**Record extracts:**

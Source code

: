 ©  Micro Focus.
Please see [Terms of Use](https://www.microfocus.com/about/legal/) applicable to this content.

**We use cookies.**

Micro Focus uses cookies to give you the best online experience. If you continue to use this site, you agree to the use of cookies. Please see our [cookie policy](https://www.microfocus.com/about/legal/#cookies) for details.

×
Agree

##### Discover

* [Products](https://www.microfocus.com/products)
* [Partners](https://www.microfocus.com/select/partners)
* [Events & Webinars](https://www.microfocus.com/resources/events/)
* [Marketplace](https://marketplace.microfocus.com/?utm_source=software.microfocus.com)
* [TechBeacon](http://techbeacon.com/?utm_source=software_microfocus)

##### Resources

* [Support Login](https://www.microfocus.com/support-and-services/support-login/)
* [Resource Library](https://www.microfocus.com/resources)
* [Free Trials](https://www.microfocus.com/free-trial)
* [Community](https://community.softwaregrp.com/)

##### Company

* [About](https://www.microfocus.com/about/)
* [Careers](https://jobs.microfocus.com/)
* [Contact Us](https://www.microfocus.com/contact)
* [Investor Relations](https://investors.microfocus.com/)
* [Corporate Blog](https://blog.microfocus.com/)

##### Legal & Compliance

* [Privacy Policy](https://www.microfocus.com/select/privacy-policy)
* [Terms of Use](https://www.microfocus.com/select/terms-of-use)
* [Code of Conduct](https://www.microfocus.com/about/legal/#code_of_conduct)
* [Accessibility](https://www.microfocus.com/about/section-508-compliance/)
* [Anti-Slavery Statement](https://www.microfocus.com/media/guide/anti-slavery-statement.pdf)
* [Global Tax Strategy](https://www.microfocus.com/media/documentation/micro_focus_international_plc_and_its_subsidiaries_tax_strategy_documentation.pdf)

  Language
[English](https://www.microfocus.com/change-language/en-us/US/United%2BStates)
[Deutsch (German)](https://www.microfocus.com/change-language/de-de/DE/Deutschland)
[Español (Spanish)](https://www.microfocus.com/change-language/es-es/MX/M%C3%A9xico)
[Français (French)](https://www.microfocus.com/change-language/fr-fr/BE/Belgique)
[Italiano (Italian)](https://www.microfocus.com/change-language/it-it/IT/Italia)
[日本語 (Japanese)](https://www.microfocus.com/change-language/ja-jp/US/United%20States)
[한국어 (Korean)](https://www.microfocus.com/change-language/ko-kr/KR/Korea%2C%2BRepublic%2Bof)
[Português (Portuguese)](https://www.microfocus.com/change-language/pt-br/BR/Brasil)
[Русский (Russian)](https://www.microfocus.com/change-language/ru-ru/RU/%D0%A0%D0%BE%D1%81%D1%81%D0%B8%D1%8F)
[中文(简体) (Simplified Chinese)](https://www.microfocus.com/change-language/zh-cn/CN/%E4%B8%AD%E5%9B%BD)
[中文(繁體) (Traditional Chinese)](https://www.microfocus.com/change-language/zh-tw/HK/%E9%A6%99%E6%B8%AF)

**Directions for this task:** Which lines above contain the word "Please"? Copy all of them.

**Task output:**
Please see [Terms of Use](https://www.microfocus.com/about/legal/) applicable to this content.
Micro Focus uses cookies to give you the best online experience. If you continue to use this site, you agree to the use of cookies. Please see our [cookie policy](https://www.microfocus.com/about/legal/#cookies) for details.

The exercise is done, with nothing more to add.